Lesavoy: It really depends on the strategy and the appetite of the investors. But, I would say it's very rare you're going to have a commitment at your first meeting. It would take three to five weeks. Well-established funds have a leg up because they have an established base of investors that are going to take a meeting and do due diligence. There are at least two meetings even on a re-up.
IDD: What do you find most challenging about being a placement agent?
Lesavoy: Finding the right funds to work with. What's really challenging is to find the teams that have the strategy that are of interest to the LP community. There are a lot of funds and opportunities for placement agents today, maybe more than I've seen in a long time.
IDD: What about fund of funds, are you seeing more of those in market?
Lesavoy: Fund of funds is having great growth. I think a lot of that is due to the ability to have large due diligence staffs that can scour the world for the best opportunities. There were a tremendous number of Asian fund of funds raised last year. The fund of funds offer a great solution to the investors who are coming into the asset class early on or those who don't have the resources to travel the world and find [direct] investments.
Another interesting one is TrueBridge Group, a specialized venture capital fund of funds that actually had a differentiated aspect to it. The TrueBridge Group is associated with the Kauffman Fellows and that program places individuals and venture funds throughout the country so that the understanding of those funds and the access is a lot deeper. That's a great concept.
IDD: Is there an ideal mix when it comes to sources of capital in funds?

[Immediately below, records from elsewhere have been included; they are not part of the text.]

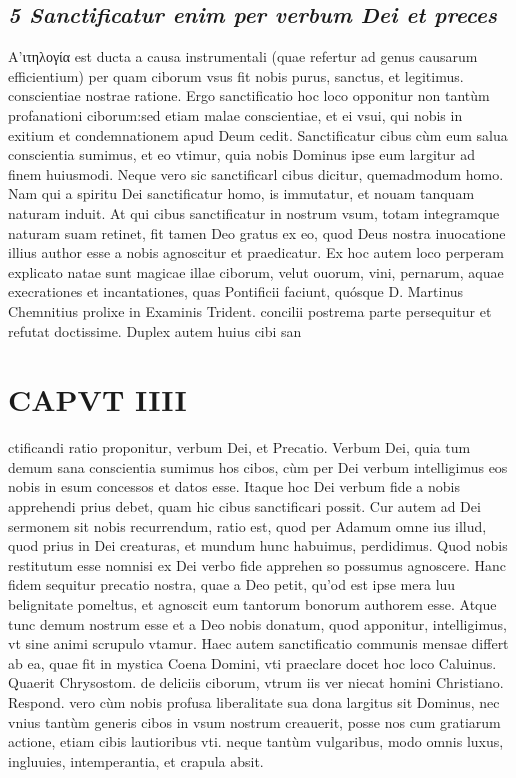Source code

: \documentclass{article}
\begin{document}
\begin{pages}
\subsection*{\textit{5 Sanctificatur enim per verbum Dei et preces }}\pstart Α’ιτηλογία est ducta a causa instrumentali (quae refertur ad genus causarum efficientium) per quam ciborum vsus fit nobis purus, sanctus, et legitimus. conscientiae nostrae ratione. Ergo sanctificatio hoc loco opponitur non tantùm profanationi ciborum:sed etiam malae conscientiae, et ei vsui, qui nobis in exitium et condemnationem apud Deum cedit. Sanctificatur cibus cùm eum salua conscientia sumimus, et eo vtimur, quia nobis Dominus ipse eum largitur ad finem huiusmodi. Neque vero sic sanctificarl cibus dicitur, quemadmodum homo. Nam qui a spiritu Dei sanctificatur homo, is immutatur, et nouam tanquam naturam induit. At qui cibus sanctificatur in nostrum vsum, totam integramque naturam suam retinet, fit tamen Deo gratus ex eo, quod Deus nostra inuocatione illius author esse a nobis agnoscitur et praedicatur. Ex hoc autem loco perperam explicato natae sunt magicae illae ciborum, velut ouorum, vini, pernarum, aquae execrationes et incantationes, quas Pontificii faciunt, quósque D. Martinus Chemnitius prolixe in Examinis Trident. concilii postrema parte persequitur et refutat doctissime. Duplex autem huius cibi san\pend
\section*{CAPVT  IIII }
\marginpar{[ p.19 ]}\pstart ctificandi ratio proponitur, verbum Dei, et Precatio. Verbum Dei, quia tum demum sana conscientia sumimus hos cibos, cùm per Dei verbum intelligimus eos nobis in esum concessos et datos esse. Itaque hoc Dei verbum fide a nobis apprehendi prius debet, quam hic cibus sanctificari possit. Cur autem ad Dei sermonem sit nobis recurrendum, ratio est, quod per Adamum omne ius illud, quod prius in Dei creaturas, et mundum hunc habuimus, perdidimus. Quod nobis restitutum esse nomnisi ex Dei verbo fide apprehen so possumus agnoscere. Hanc fidem sequitur precatio nostra, quae a Deo petit, qu'od est ipse mera luu belignitate pomeltus, et agnoscit eum tantorum bonorum authorem esse. Atque tunc demum nostrum esse et a Deo nobis donatum, quod apponitur, intelligimus, vt sine animi scrupulo vtamur.  \pend\pstart Haec autem sanctificatio communis mensae differt ab ea, quae fit in mystica Coena Domini, vti praeclare docet hoc loco Caluinus.  \pend\pstart Quaerit Chrysostom. de deliciis ciborum, vtrum iis ver niecat homini Christiano. Respond. vero cùm nobis profusa liberalitate sua dona largitus sit Dominus, nec vnius tantùm generis cibos in vsum nostrum creauerit, posse nos cum gratiarum actione, etiam cibis lautioribus vti. neque tantùm vulgaribus, modo omnis luxus, ingluuies, intemperantia, et crapula absit.  \pend
{}
{}

\end{pages}
\end{document}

Lesavoy: A diversified base of LPs is really important. The goal is to really get a broad base of investors. As the LP base changes you need to really be sure you're set for the next fund. If a fund has the right base of investors and actually does what they say they're going to do, they don't have to fundraise again. Their LPs are going to keep coming back. I think the endowments and foundations for those that are newer to the alternatives are great sources.
Georgetown University, for instance, has really increased their allocations to alternatives. Around the world the allocation in Europe has gone up and the interest in non-brand names has increased, and that's a great opportunity. The high-net-worth [market] has really become institutionalized and the number of high-net-worth organizations has really grown. They're harder to find but they're really well-managed. The idea of pooling families together has really taken off. The public funds are very vibrant now and several states that haven't been in alternatives are getting into it.